Ensuring the all-round integrity of one's research work, its outcomes, and their portrayal can be secured by adhering to certain guidelines for exemplary scientific practice, such as -
submitting a certain manuscript to not more than one journal at a time.
submitting work that has been thoroughly self-vetted for its originality, meaning that it hasn't been published in any other form, journal or language, (either in part or completely), except if the work is a continuation of research that has been already published and has entirely brand new/fresh insights to offer. (in cases where material has been reused in some form or another, authors are urged to provide further clarity and shed more light on such issues).
submitting work such that the outcomes and conclusions of the research are presented plainly and genuinely, without being manipulated or falsified (this also includes the manipulation of images). All authors are implored to follow specialization-specific guidelines in compiling, demarcating, and preparing data.
submitting work that is completely original where no part of the work (data, text, concepts, ideas, and outcomes) is plagiarized from someone else. Computational Intelligence and Machine Learningreserves the right to make use of its plagiarism tool to verify the authenticity and originality of a manuscript.

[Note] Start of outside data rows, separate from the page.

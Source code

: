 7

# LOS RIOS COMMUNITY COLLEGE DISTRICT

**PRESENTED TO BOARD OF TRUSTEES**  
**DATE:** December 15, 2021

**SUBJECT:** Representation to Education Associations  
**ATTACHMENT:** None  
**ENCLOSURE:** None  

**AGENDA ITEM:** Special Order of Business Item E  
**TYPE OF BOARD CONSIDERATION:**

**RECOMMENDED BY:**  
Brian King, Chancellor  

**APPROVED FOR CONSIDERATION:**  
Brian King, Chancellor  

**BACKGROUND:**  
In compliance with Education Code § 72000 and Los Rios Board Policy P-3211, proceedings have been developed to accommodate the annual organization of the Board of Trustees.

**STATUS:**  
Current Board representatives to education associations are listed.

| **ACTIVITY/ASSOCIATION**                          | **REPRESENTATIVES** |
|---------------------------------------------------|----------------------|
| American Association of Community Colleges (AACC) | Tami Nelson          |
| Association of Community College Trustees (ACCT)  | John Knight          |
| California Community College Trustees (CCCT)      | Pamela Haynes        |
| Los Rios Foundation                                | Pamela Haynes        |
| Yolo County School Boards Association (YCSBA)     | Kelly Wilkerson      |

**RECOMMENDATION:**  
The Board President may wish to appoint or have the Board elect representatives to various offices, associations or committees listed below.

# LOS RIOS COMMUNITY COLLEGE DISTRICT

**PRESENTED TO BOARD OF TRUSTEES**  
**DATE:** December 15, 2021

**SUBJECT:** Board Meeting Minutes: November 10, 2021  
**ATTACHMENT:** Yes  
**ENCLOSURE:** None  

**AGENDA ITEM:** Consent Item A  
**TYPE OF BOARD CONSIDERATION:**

submitting work where the names and list of all authors, corresponding authors as well as the order in which they are mentioned are all exact and correct. This is owing to the fact that appending to a list of authors and editing names/lists of authors during the revision process is conventionally not allowed, but might be deemed as necessary only in a few specific cases. The reasons for any appending/editing of the names/lists of authors that need to be made should be clearly stated before a request is made. It is important to note that any requests for appending/editing the names/lists of authors, will not be entertained once a manuscript has been accepted for publication.
The following can be categorized as being plagiarized text -words, sentences, concepts, and research outcomes that have been used without adequate citations, and that are completely identical to someone else's work.
● recycling text (also referred to in the industry as self-plagiarism) which involves the use of an author's own work from another publication elsewhere, without any adequate citations and recognition of the original source.
● inadequate and scant paraphrasing which involves the lifting of entire paragraphs from another source, without altering the structure of the sentences comprehensively or altering the structure but not replacing words.
● lifting entire sentences without placing them in quotation marks, and failing to cite the original sources.
● offering adequate citations and recognition of original sources, but failing to paraphrase sentences appropriately or placing them within quotation marks is also categorized as involuntary plagiarism. Likewise, text, where sentences are paraphrased in part and quoted in part, are also categorized as involuntary plagiarism. The norm is to either paraphrase such text completely or to place the entire text within quotation marks, while also making offer citations of the original sources.
● stark similarities in the text within different parts of a manuscript, such as the -
materials and methods utilized,
are categorized as plagiarized text. This can easily be avoided by paying careful attention to the text and paraphrasing frequently used sentences and using synonyms for frequently used words. Albeit, some technical terms and jargon cannot be altered. The editorial committee of Computational Intelligence and Machine Learning is well aware of such complications and will make concessions in these cases.